Em suma, com base nos poucos trabalhos disponíveis, parece que uma combinação de uma refeição pré-exercício rica em carboidrato mais a suplementação de carboidrato durante o exercício é a estratégia nutricional ideal para aumentar o tempo até a exaustão em exercícios com 90 minutos ou mais de duração.

FIGURA 2: Capacidade de corrida de endurance nas seguintes condições: (i) solução placebo antes do exercício e água durante o exercício, (ii) refeição rica em carboidrato antes do exercício e água durante o exercício e (iii) refeição rica em carboidrato antes do exercício e solução com carboidrato e eletrólitos durante o exercício. Todas as médias foram significativamente diferentes umas das outras (Chryssanthopoulos e col., 2002).
CARBOIDRATOS INGERIDOS ENTRE 3 E 4 HORAS ANTES DO EXERCÍCIO, PORÉM SEM SUPLEMENTAÇÃO DE CARBOIDRATOS DURANTE O EXERCÍCIO: EFEITOS NO DESEMPENHO EM “PROVAS REAIS”  CONTRA-RELÓGIO
Além de haver poucos estudos sobre o efeito da ingestão de refeições contendo carboidrato pré-exercício no desempenho em provas contra-relógio, os resultados desses estudos não seguem um padrão coerente. Num trabalho recente, Neufer e col. (1987) analisaram a influência de diferentes quantidades de carboidrato consumidas antes de exercícios de potência num teste de pedalada. Os participantes exercitaram no dia anterior ao teste a fim de diminuir as concentrações de glicogênio muscular. O jejum matinal foi quebrado 5 minutos antes do teste de exercício com: A) placebo líquido, ou B) uma solução com polímeros de glicose contendo 45 g de carboidrato, ou C) uma barra sólida com 45 g de carboidrato juntamente com 400 mL de água. Num quarto teste, os participantes consumiram um café-da-manhã leve com 200 g de carboidrato 4 horas antes dos teste de exercício e uma barra 5 minutos antes do teste.
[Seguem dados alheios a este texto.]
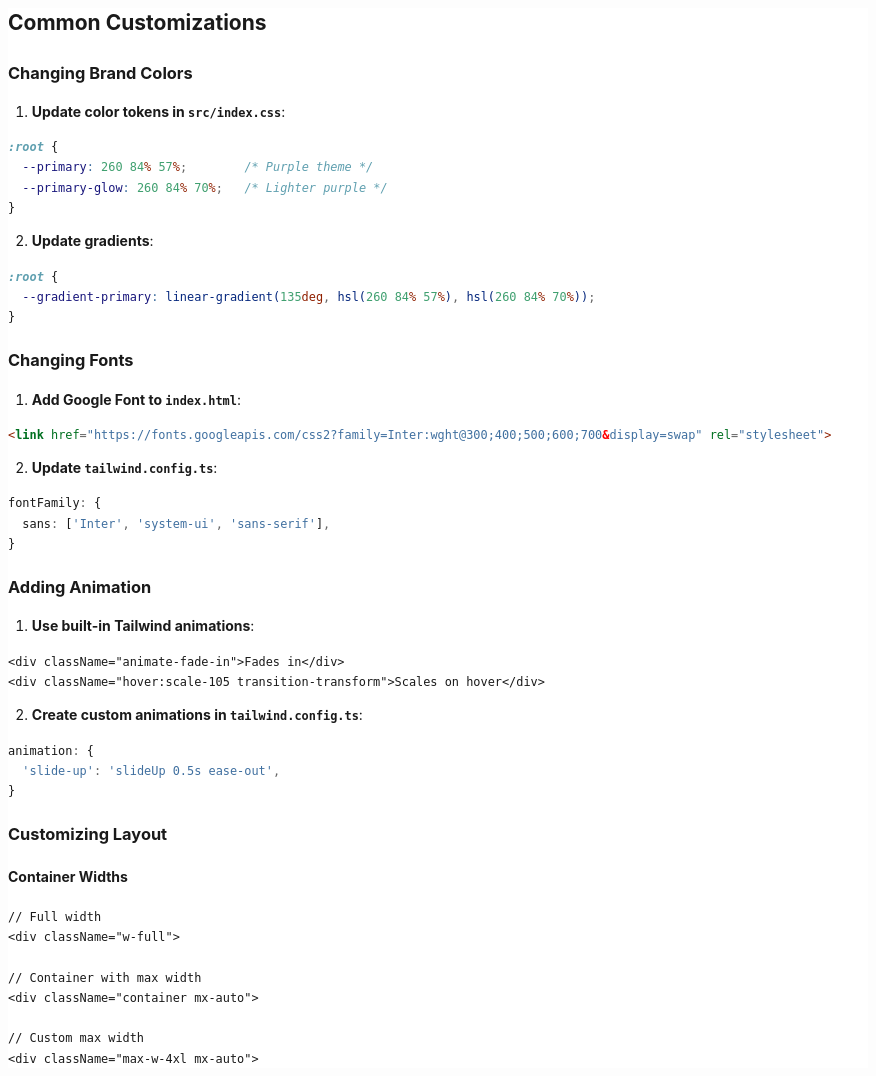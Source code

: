 ## Common Customizations

### Changing Brand Colors

1. **Update color tokens in `src/index.css`**:
```css
:root {
  --primary: 260 84% 57%;        /* Purple theme */
  --primary-glow: 260 84% 70%;   /* Lighter purple */
}
```

2. **Update gradients**:
```css
:root {
  --gradient-primary: linear-gradient(135deg, hsl(260 84% 57%), hsl(260 84% 70%));
}
```

### Changing Fonts

1. **Add Google Font to `index.html`**:
```html
<link href="https://fonts.googleapis.com/css2?family=Inter:wght@300;400;500;600;700&display=swap" rel="stylesheet">
```

2. **Update `tailwind.config.ts`**:
```ts
fontFamily: {
  sans: ['Inter', 'system-ui', 'sans-serif'],
}
```

### Adding Animation

1. **Use built-in Tailwind animations**:
```tsx
<div className="animate-fade-in">Fades in</div>
<div className="hover:scale-105 transition-transform">Scales on hover</div>
```

2. **Create custom animations in `tailwind.config.ts`**:
```ts
animation: {
  'slide-up': 'slideUp 0.5s ease-out',
}
```

### Customizing Layout

#### Container Widths
```tsx
// Full width
<div className="w-full">

// Container with max width
<div className="container mx-auto">

// Custom max width
<div className="max-w-4xl mx-auto">
```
A prova consistia em 45 minutos de pedalada  a 77% VO2maxseguidos de 15 minutos de esforço máximo num cicloergômetro isocinético.
As 3 situações com ingestão de carboidrato pré-exercício resultaram em maior trabalho total durante os 15 minutos do teste em comparação com o teste placebo. Observou-se melhor desempenho quando os sujeitos consumiam o café-da-manhã com carboidrato e a barra 4 horas antes do teste e 5 minutos antes do teste, respectivamente. Embora esta última combinação tenha produzido um aumento de 15% na concentração de glicogênio muscular, este resultado não foi significativamente diferente da concentração de glicogênio pré-exercício nos outros 3 testes. Assim, a maior quantidade de trabalho produzido após a combinação de café-da-manhã seguido pela oferta da barra não pôde ser atribuída a uma reserva maior de glicogênio pré-exercício, tendo sido, pois, associada à maior quantidade de oxidação de carboidratos durante os 45 minutos de exercício que precederam o teste de desempenho de 15 minutos.
Em 4 testes separados, Sherman e col. (1989) ofereceram aos sujeitos placebo ou carboidrato em uma de 3 doses diferentes (45 g, 156 g ou 312 g) 4 horas antes de uma pedalada. Os sujeitos inicialmente pedalaram intermitentemente num cicloergômetro por 95 minutos, alternando períodos de 15 minutos a 70% e 52% VO2max, seguido de uma prova contra-relógio o mais rápido possível. Os exercícios e as dietas foram controlados 48 horas antes dos testes e somente água foi oferecida no decorrer dos exercícios. No teste com placebo, os sujeitos completaram a prova contra-relógio em 56,2 minutos, enquanto os tempos para os testes com 45 g, 156 g e 312 g foram de 54,1, 54,0 e 47,9 minutos, respectivamente. Somente o tempo médio do teste com 312 g foi significativamente mais rápido do que o tempo do teste com placebo.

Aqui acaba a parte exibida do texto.